## [Task prompt]
Set down, word for word, each line from the top of the data through the line that has "Furthermore, the report"; omit every picture.

## [Rendered images with source text]
*** Block opens ***

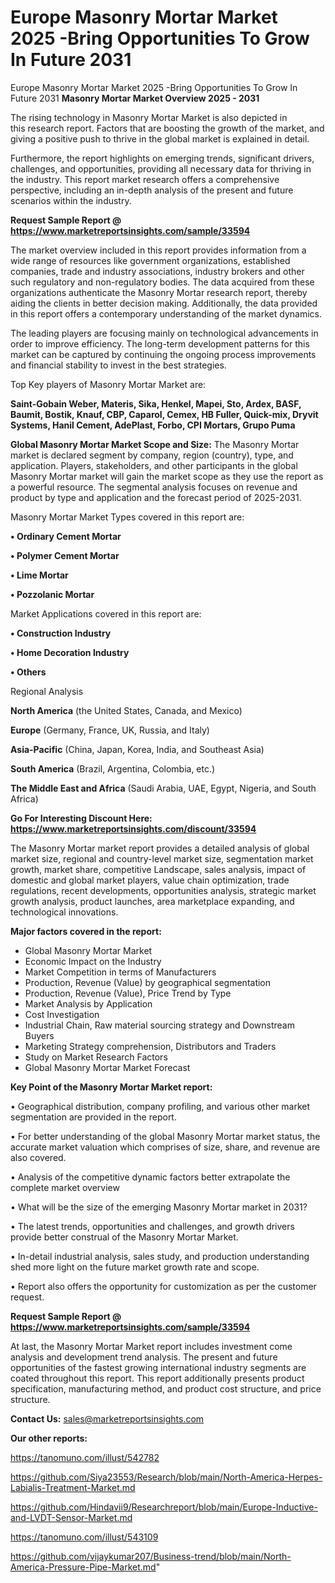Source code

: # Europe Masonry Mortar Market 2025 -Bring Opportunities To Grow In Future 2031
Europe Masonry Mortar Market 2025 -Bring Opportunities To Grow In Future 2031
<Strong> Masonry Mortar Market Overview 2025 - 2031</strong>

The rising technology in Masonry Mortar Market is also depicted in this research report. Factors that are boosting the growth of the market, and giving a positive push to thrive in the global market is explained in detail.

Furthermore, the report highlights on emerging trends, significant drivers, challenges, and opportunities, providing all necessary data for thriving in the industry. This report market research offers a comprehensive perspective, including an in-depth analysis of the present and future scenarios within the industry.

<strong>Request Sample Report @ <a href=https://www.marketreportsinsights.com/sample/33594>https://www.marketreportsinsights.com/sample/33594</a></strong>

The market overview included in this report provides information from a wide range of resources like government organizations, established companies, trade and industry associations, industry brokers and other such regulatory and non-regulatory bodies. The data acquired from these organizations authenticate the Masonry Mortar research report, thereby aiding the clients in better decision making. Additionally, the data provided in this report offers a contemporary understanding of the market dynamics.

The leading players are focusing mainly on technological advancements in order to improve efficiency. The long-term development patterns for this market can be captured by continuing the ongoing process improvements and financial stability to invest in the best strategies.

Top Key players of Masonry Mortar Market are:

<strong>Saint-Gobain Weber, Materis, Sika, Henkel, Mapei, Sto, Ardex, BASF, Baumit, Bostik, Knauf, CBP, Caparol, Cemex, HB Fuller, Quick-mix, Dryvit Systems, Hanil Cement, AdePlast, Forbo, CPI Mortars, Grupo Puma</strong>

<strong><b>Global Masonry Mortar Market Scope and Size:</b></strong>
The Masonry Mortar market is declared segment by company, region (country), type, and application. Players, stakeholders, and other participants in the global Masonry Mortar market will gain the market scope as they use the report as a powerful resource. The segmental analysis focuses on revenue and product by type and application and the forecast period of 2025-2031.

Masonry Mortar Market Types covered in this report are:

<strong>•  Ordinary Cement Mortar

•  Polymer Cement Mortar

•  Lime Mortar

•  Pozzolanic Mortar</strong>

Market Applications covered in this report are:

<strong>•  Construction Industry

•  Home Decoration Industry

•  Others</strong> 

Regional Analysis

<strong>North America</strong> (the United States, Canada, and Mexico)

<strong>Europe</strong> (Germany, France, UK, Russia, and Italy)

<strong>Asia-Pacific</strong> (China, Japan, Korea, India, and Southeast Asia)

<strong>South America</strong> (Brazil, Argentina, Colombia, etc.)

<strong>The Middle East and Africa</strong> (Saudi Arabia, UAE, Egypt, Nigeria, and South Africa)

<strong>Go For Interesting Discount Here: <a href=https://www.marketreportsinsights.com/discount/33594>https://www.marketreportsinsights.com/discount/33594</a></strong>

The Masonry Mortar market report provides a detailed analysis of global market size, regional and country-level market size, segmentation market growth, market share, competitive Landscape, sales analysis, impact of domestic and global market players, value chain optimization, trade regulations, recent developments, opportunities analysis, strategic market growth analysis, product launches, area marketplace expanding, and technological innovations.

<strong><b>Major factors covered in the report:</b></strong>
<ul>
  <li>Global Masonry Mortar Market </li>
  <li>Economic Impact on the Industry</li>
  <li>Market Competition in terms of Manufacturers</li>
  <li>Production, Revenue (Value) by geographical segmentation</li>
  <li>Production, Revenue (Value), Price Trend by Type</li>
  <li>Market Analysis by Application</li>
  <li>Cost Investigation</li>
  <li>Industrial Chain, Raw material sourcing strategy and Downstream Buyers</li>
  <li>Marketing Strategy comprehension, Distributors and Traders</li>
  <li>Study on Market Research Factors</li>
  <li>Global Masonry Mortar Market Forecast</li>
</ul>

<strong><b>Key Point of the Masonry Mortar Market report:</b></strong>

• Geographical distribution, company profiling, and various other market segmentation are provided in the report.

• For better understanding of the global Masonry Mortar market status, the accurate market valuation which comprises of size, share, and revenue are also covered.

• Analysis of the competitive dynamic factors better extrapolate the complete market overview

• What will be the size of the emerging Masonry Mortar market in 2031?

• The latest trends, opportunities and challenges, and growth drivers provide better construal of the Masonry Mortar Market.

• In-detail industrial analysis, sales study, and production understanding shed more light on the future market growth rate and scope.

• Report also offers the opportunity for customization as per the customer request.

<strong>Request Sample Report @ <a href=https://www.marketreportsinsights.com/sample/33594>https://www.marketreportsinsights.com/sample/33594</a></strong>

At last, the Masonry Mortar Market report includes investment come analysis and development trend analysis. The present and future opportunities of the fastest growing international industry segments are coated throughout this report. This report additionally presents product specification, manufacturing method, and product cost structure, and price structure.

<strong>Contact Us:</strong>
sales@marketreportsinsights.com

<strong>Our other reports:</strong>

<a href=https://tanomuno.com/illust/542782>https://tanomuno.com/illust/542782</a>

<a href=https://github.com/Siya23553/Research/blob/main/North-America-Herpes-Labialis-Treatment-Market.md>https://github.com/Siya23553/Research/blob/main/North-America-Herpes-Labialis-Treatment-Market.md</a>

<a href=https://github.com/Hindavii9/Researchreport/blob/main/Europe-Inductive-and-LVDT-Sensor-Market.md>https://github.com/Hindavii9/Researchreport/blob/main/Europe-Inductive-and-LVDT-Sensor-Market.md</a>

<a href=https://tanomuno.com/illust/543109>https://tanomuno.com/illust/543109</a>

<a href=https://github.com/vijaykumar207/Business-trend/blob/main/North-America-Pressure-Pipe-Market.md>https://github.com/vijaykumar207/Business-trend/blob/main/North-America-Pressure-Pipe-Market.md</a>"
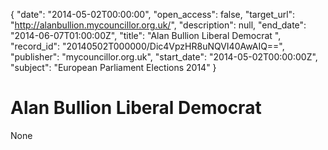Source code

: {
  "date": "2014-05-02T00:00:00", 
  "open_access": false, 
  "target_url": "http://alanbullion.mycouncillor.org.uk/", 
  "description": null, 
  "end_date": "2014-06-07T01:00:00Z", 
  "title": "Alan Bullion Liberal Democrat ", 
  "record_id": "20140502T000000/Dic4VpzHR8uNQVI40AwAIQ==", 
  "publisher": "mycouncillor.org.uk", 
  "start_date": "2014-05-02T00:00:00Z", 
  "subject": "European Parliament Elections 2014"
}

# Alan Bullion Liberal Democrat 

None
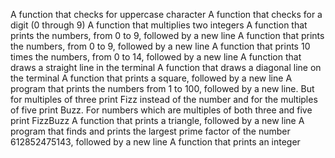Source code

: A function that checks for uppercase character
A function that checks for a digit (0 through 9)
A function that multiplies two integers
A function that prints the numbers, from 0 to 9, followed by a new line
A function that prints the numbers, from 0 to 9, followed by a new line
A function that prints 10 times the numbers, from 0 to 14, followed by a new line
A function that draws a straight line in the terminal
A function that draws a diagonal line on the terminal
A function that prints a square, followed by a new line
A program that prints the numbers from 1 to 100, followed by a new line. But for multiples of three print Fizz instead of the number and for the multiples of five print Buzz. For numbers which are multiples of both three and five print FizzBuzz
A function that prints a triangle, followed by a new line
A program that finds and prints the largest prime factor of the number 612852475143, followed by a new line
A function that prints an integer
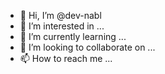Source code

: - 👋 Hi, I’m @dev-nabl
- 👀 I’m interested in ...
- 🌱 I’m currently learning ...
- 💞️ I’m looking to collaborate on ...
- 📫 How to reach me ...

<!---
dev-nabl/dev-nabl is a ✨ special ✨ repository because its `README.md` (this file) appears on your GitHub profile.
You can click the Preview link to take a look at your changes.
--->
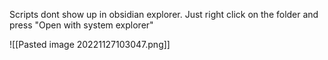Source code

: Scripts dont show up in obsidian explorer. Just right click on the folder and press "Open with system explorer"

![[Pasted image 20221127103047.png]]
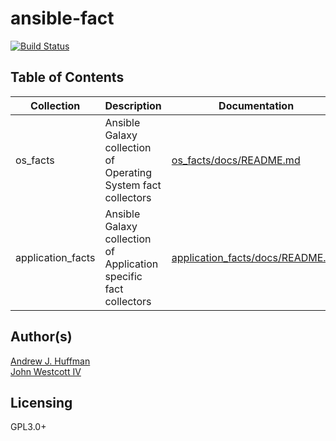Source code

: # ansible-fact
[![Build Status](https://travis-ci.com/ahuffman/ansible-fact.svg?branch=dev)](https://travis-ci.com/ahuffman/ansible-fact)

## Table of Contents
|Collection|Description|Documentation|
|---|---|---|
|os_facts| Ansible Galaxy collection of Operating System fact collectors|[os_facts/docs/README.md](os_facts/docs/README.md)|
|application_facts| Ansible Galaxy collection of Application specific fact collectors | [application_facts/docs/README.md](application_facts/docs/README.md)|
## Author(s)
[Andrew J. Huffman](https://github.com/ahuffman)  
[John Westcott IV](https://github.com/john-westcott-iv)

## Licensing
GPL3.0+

*** Block closes ***

## [Task response]
Source code

: # Europe Masonry Mortar Market 2025 -Bring Opportunities To Grow In Future 2031
Europe Masonry Mortar Market 2025 -Bring Opportunities To Grow In Future 2031
<Strong> Masonry Mortar Market Overview 2025 - 2031</strong>

The rising technology in Masonry Mortar Market is also depicted in this research report. Factors that are boosting the growth of the market, and giving a positive push to thrive in the global market is explained in detail.

Furthermore, the report highlights on emerging trends, significant drivers, challenges, and opportunities, providing all necessary data for thriving in the industry. This report market research offers a comprehensive perspective, including an in-depth analysis of the present and future scenarios within the industry.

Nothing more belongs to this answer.